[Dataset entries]
______________________________

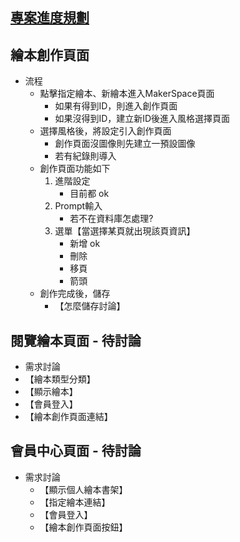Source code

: 
[專案進度規劃](https://cl92154.notion.site/1f455725697a49d783298e6e276974a5)
------------------------------------------------------------------------
## 繪本創作頁面

- 流程
  - 點擊指定繪本、新繪本進入MakerSpace頁面
      - 如果有得到ID，則進入創作頁面
      - 如果沒得到ID，建立新ID後進入風格選擇頁面
  - 選擇風格後，將設定引入創作頁面
      - 創作頁面沒圖像則先建立一預設圖像
      - 若有紀錄則導入 
  - 創作頁面功能如下
    1. 進階設定
        - 目前都 ok
    2. Prompt輸入
        - 若不在資料庫怎處理?
    3. 選單【當選擇某頁就出現該頁資訊】
        - 新增 ok
        - 刪除
        - 移頁
        - 箭頭
  - 創作完成後，儲存
    - 【怎麼儲存討論】

## 閱覽繪本頁面 - 待討論

 - 需求討論
  - 【繪本類型分類】
  - 【顯示繪本】
  - 【會員登入】
  - 【繪本創作頁面連結】


## 會員中心頁面 - 待討論

- 需求討論
  - 【顯示個人繪本書架】
  - 【指定繪本連結】
  - 【會員登入】
  - 【繪本創作頁面按鈕】
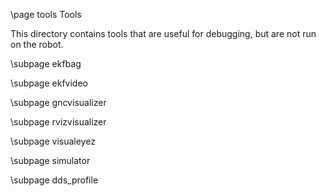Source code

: \page tools Tools

This directory contains tools that are useful for debugging,
but are not run on the robot.

\subpage ekfbag

\subpage ekfvideo

\subpage gncvisualizer

\subpage rvizvisualizer

\subpage visualeyez

\subpage simulator

\subpage dds_profile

______________________________

= YOUR ASSIGNMENT =
Reproduce the records verbatim, omitting all images they contain.

= RESULT FOR THIS TASK =
Source code

: 
[專案進度規劃](https://cl92154.notion.site/1f455725697a49d783298e6e276974a5)
------------------------------------------------------------------------
## 繪本創作頁面

- 流程
  - 點擊指定繪本、新繪本進入MakerSpace頁面
      - 如果有得到ID，則進入創作頁面
      - 如果沒得到ID，建立新ID後進入風格選擇頁面
  - 選擇風格後，將設定引入創作頁面
      - 創作頁面沒圖像則先建立一預設圖像
      - 若有紀錄則導入 
  - 創作頁面功能如下
    1. 進階設定
        - 目前都 ok
    2. Prompt輸入
        - 若不在資料庫怎處理?
    3. 選單【當選擇某頁就出現該頁資訊】
        - 新增 ok
        - 刪除
        - 移頁
        - 箭頭
  - 創作完成後，儲存
    - 【怎麼儲存討論】

## 閱覽繪本頁面 - 待討論

 - 需求討論
  - 【繪本類型分類】
  - 【顯示繪本】
  - 【會員登入】
  - 【繪本創作頁面連結】


## 會員中心頁面 - 待討論

- 需求討論
  - 【顯示個人繪本書架】
  - 【指定繪本連結】
  - 【會員登入】
  - 【繪本創作頁面按鈕】
Source code

: \page tools Tools

This directory contains tools that are useful for debugging,
but are not run on the robot.

\subpage ekfbag

\subpage ekfvideo

\subpage gncvisualizer

\subpage rvizvisualizer

\subpage visualeyez

\subpage simulator

\subpage dds_profile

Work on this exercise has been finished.